Мама кивает, она тоже привыкла к тому, что Юрген знает, что говорит, ведь и доктора подтвердили, что он знает, но мне это подтверждение не нужно. Интересно, а как будет дома, нас не разлучат? Я боюсь без него и совсем-совсем не хочу!
– Ну, чего ты опять испугалась? – гладит меня Юрген. – Я буду рядом всегда, не надо бояться.
– А дома… Ну… не разведут по комнатам? – спрашиваю его, и слышу, что мама опять всхлипывает. Мне кажется, я стала такой маленькой-маленькой…
– Не разведут, – вздыхает ангел.
Я понимаю, почему он вздыхает, я его часто спрашиваю, но просто боюсь же, а он говорит, что бояться нельзя, чтобы сердечку плохо не делать. Я стараюсь, честно-честно!
– Доченька, маленькая, тебя никто не разлучит с твоим Юргеном, – это мама подошла пообнимать и погладить.

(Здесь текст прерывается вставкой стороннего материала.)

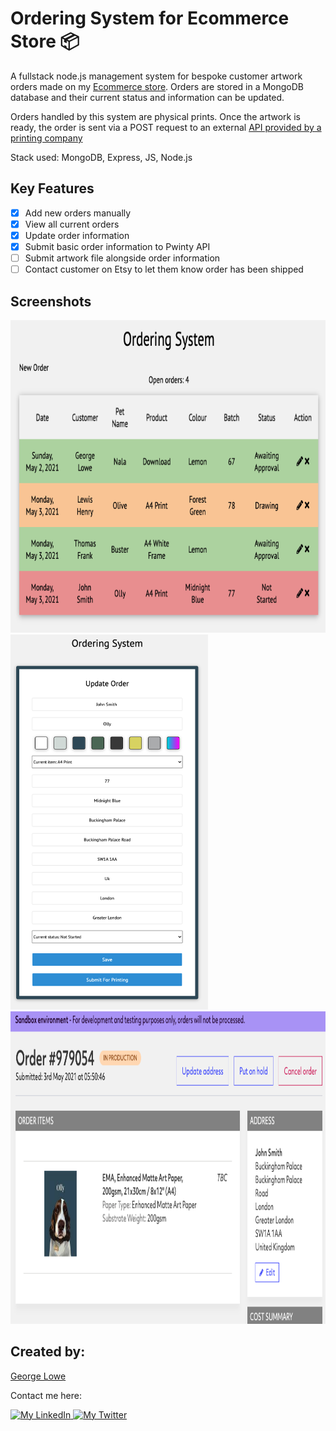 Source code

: # Ordering System for Ecommerce Store 📦

A fullstack node.js management system for bespoke customer artwork orders made on my [Ecommerce store](https://www.etsy.com/uk/shop/thepawtraitdesignco). Orders are stored in a MongoDB database and their current status and information can be updated.

Orders handled by this system are physical prints. Once the artwork is ready, the order is sent via a POST request to an external [API provided by a printing company](https://www.pwinty.com/api/)

Stack used: MongoDB, Express, JS, Node.js

## Key Features

- [x] Add new orders manually
- [x] View all current orders
- [x] Update order information
- [x] Submit basic order information to Pwinty API
- [ ] Submit artwork file alongside order information
- [ ] Contact customer on Etsy to let them know order has been shipped

## Screenshots

<div display="flex" flex-direction="column" justify-content="center"> 
<img src="assets/img/order_list.png"  height="500" >

<img src="assets/img/update_order.png"  height="600" >

<img src="assets/img/example_order.png" height="500" >

</div>

## Created by:

[George Lowe](https://github.com/georgelowe)

Contact me here:

<p align="left">
  <a href="https://www.linkedin.com/in/george-lowe/"> 
    <img alt="My LinkedIn" src="https://img.shields.io/badge/-LinkedIn-0072b1?style=flat&logo=Linkedin&logoColor=white" />
  </a>
  <a href="https://twitter.com/gloweio"> 
    <img alt="My Twitter" src="https://img.shields.io/badge/-Twitter-00acee?style=flat&logo=Twitter&logoColor=white" />
  </a>
</p>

Странно, мой ангел сирота, а у него совсем нет зависти в глазах. Я бы на его месте завидовала бы до потемнения в глазах, а он только улыбается. Наверное, поэтому он
Я подъезжаю к кровати и уже жду, когда пересадят, но Юрген придумал что-то другое. Он что-то перещёлкивает, передо мной оказывается столик, а на нём – тарелка с кашей. Не люблю я эту кашу, но ангел сказал «надо», а я очень хорошо выучила уже, что такое «надо» и «нельзя». Я беру ставшей толще рукой ложку, ожидая удара боли, но её нет, отчего я удивлённо смотрю на ангела, а он меня просто гладит. Значит, я теперь и поесть могу без боли? Это так здорово!
Надо привыкать к имени Моника, а ещё, наверное, надо всё рассказать Юргену. А он меня из-за этого не прогонит? Надо будет спросить, потому что если прогонит, то не расскажу. Я ем ложку за ложкой и думаю о том, как буду рассказывать. Мне почему-то кажется, что ангел всё-всё поймёт и прогонять меня не будет. Наверное, надо попробовать…
– Поела? – интересуется Юрген. – А теперь мы оденемся и пойдём немного погуляем.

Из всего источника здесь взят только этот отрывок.